Il y avait, dans l’île Saint-Louis, un petit établissement qu’on appelait le café Laurent. Là se réunissaient les modernes épicuriens qui, sous le voile du scepticisme et de la gaieté, cachaient les débris d’une opposition sourde et patiente, comme Harmodius et Aristogiton cachaient leurs épées sous des roses.

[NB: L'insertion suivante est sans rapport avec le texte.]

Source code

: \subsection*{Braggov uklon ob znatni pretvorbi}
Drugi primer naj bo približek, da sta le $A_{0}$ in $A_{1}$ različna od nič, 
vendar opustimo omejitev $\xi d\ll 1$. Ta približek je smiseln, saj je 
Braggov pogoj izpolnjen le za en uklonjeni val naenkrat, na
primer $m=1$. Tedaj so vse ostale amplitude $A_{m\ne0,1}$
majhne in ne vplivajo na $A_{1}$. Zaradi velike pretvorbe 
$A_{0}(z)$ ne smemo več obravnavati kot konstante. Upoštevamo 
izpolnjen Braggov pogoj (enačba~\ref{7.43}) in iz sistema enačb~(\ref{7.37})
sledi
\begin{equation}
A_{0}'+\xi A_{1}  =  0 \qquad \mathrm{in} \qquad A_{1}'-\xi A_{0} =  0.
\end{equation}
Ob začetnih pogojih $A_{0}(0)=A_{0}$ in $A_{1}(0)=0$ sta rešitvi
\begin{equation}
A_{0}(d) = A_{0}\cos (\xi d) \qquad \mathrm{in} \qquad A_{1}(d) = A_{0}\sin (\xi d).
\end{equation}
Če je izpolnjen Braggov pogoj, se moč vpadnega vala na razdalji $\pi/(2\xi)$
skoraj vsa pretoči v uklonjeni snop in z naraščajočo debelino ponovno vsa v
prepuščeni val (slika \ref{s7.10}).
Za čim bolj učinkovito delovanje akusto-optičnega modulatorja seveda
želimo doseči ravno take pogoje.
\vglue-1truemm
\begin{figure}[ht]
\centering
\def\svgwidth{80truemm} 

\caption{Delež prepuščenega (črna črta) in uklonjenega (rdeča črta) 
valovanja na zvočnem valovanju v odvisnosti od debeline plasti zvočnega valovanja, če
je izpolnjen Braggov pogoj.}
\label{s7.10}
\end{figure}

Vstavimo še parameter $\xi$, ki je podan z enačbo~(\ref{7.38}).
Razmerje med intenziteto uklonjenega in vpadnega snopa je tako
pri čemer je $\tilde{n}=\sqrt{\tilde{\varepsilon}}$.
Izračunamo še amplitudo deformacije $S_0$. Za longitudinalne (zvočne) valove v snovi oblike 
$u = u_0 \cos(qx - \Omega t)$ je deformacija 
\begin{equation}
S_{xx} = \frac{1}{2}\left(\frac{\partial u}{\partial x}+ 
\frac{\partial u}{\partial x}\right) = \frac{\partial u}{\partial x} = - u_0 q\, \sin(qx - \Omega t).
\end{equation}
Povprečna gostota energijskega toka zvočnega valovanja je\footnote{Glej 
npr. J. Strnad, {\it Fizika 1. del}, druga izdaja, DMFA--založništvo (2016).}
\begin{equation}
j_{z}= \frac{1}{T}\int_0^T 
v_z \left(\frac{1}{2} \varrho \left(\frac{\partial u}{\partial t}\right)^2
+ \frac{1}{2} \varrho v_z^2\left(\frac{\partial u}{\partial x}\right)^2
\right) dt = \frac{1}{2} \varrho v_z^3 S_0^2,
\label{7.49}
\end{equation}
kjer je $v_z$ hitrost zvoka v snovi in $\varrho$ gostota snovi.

Et ce n’était pas peu de chose alors que ces pointes philosophiques aiguisées par les disciples de Descartes et de Gassendi. Ce parti était fortement surveillé ; mais, grâce à la protection de quelques grands seigneurs, tels que d’Orléans, Conti et Vendôme ; grâce aussi à ces formes spirituelles et galantes qui séduisent même la police ou qui l’abusent aisément, les néo-frondeurs étaient généralement laissés en paix ; seulement, la cour pensait les flétrir en les appelant la cabale.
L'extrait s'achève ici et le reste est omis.